- **WHAT YOU WILL DO**:
Retype, word for word, every line from the one holding "4$: $D = X^2 - 4X" through the one holding "dat is $A^2$" in the entries below, both included, and only those lines.

DATASET RECORDS Block Start

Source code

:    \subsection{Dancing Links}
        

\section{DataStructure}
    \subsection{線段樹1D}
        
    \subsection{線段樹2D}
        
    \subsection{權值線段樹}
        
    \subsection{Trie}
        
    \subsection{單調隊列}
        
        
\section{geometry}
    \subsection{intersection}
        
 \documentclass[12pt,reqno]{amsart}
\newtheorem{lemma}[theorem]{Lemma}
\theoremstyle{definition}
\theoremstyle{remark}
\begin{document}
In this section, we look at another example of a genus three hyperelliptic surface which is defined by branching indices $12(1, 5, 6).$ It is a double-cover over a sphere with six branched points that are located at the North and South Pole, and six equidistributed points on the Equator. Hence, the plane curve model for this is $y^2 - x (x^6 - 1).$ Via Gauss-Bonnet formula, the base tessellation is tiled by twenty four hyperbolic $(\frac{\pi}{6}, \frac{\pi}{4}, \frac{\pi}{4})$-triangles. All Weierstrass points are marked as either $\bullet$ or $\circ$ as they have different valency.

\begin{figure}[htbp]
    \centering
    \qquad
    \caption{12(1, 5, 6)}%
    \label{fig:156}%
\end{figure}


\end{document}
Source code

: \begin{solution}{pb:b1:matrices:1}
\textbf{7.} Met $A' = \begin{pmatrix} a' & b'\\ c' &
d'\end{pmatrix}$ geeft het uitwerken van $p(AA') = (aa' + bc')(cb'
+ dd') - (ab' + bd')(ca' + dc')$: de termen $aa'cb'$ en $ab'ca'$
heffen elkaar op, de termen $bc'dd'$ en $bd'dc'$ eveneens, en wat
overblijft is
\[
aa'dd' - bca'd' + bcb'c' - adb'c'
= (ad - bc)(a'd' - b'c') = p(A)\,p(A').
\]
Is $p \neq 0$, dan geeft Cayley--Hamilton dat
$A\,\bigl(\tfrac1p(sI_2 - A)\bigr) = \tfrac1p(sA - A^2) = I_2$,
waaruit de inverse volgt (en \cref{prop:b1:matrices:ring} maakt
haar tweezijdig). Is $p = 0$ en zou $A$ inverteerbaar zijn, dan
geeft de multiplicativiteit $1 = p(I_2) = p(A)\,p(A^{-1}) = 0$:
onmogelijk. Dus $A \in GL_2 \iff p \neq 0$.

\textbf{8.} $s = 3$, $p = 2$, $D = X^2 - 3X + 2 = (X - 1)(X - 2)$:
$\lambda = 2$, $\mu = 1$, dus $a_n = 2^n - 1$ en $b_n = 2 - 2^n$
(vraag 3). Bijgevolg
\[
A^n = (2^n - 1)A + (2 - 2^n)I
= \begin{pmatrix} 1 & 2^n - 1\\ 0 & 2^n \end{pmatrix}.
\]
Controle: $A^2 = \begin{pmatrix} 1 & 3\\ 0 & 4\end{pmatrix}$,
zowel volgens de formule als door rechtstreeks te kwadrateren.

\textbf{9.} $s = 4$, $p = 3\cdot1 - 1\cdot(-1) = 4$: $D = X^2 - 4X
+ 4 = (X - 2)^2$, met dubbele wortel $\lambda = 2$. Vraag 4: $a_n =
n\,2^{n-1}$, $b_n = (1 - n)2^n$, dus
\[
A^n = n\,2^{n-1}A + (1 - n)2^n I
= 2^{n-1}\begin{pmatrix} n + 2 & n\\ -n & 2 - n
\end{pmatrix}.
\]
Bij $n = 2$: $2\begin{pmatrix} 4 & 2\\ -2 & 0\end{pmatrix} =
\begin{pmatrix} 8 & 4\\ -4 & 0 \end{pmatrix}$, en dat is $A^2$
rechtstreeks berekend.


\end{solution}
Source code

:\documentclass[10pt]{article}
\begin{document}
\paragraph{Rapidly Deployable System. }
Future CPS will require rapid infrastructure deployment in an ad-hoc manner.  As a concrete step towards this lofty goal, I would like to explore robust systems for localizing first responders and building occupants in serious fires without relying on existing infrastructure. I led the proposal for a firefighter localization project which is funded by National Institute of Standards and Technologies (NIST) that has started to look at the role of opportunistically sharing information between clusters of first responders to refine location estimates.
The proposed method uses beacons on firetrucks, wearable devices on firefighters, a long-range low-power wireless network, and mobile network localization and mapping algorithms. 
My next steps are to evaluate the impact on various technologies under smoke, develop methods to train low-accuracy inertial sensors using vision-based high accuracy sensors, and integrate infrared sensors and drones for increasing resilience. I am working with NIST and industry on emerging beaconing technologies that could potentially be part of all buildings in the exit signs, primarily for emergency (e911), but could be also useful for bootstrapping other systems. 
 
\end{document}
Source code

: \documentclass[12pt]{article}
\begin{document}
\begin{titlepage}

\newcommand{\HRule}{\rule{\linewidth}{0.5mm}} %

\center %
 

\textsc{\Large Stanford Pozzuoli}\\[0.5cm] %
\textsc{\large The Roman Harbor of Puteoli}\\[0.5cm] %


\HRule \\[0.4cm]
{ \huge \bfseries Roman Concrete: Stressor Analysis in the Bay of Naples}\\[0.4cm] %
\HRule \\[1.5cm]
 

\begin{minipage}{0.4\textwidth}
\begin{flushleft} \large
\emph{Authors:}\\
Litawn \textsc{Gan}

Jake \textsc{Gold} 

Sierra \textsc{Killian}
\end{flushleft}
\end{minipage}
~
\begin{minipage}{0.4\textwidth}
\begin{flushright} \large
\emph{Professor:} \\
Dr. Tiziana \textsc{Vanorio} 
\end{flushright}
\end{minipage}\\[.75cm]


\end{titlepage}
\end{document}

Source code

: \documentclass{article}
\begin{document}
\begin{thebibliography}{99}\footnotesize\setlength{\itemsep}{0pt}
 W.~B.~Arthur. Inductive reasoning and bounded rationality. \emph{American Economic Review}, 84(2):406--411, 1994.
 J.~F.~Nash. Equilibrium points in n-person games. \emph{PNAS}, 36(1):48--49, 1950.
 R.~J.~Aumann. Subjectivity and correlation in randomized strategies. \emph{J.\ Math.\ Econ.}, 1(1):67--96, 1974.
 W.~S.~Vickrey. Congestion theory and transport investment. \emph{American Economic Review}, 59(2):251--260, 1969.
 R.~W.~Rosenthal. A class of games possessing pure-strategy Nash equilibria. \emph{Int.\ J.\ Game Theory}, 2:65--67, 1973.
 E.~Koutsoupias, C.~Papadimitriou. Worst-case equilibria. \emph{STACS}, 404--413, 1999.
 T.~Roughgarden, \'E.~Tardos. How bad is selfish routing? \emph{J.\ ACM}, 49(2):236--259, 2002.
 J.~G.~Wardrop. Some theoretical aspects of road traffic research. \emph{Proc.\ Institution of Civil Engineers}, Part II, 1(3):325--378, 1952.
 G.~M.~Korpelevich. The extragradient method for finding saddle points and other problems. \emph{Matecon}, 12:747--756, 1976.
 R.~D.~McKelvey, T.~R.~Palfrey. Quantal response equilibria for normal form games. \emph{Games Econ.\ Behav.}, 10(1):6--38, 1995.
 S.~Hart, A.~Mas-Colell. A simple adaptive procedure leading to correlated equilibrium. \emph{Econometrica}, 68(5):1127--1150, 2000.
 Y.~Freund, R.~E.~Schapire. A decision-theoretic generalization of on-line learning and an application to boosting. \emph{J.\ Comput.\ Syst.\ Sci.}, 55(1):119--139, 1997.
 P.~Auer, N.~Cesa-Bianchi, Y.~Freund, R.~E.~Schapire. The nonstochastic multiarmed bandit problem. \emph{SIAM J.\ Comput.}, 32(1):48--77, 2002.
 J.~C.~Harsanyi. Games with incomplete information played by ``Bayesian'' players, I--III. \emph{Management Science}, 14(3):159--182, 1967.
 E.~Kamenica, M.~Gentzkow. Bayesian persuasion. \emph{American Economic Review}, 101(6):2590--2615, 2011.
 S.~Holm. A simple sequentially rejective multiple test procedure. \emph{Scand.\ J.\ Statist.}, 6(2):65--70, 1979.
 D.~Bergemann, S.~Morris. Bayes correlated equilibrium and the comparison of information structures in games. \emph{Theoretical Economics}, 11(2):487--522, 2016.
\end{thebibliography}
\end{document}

DATASET RECORDS Block End
DATASET RECORDS Block Start

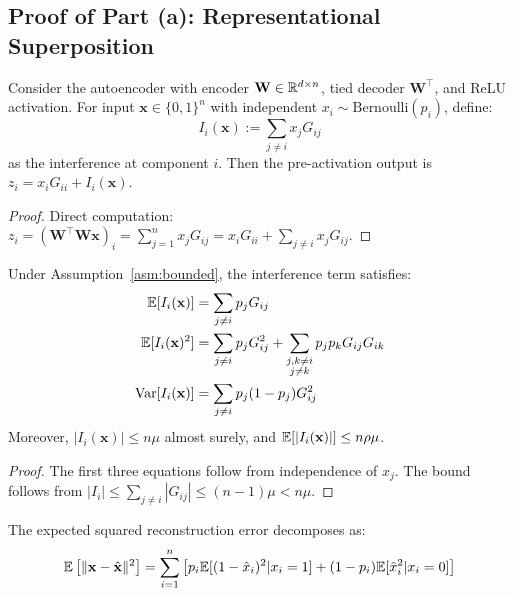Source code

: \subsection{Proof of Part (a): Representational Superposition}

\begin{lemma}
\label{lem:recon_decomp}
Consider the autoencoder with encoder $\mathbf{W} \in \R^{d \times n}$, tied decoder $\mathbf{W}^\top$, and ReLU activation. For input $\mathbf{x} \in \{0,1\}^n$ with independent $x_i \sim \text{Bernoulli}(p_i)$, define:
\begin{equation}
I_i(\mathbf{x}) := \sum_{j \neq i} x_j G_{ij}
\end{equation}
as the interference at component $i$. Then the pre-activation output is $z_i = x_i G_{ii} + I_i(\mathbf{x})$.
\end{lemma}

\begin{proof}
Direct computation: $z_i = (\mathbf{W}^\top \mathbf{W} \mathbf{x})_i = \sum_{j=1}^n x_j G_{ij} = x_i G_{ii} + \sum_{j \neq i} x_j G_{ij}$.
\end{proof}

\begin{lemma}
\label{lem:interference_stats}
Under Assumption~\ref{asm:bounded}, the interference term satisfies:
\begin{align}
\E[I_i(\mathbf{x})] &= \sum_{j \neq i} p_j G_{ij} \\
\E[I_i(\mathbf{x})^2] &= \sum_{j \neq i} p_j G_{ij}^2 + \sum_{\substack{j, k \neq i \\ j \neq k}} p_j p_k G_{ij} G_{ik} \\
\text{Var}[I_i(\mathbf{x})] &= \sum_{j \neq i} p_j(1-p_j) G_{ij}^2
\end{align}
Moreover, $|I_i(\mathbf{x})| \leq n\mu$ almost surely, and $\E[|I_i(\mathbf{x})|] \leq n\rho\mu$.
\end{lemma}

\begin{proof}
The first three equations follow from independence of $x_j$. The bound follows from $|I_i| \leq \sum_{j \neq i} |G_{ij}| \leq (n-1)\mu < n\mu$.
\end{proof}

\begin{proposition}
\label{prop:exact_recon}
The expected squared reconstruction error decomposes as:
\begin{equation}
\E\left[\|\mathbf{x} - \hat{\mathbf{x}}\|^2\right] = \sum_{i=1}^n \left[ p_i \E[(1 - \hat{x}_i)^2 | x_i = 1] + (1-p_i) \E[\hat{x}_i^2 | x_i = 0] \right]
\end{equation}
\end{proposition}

DATASET RECORDS Block End

- **ANSWER BOX**:
\textbf{9.} $s = 4$, $p = 3\cdot1 - 1\cdot(-1) = 4$: $D = X^2 - 4X
+ 4 = (X - 2)^2$, met dubbele wortel $\lambda = 2$. Vraag 4: $a_n =
n\,2^{n-1}$, $b_n = (1 - n)2^n$, dus
\[
A^n = n\,2^{n-1}A + (1 - n)2^n I
= 2^{n-1}\begin{pmatrix} n + 2 & n\\ -n & 2 - n
\end{pmatrix}.
\]
Bij $n = 2$: $2\begin{pmatrix} 4 & 2\\ -2 & 0\end{pmatrix} =
\begin{pmatrix} 8 & 4\\ -4 & 0 \end{pmatrix}$, en dat is $A^2$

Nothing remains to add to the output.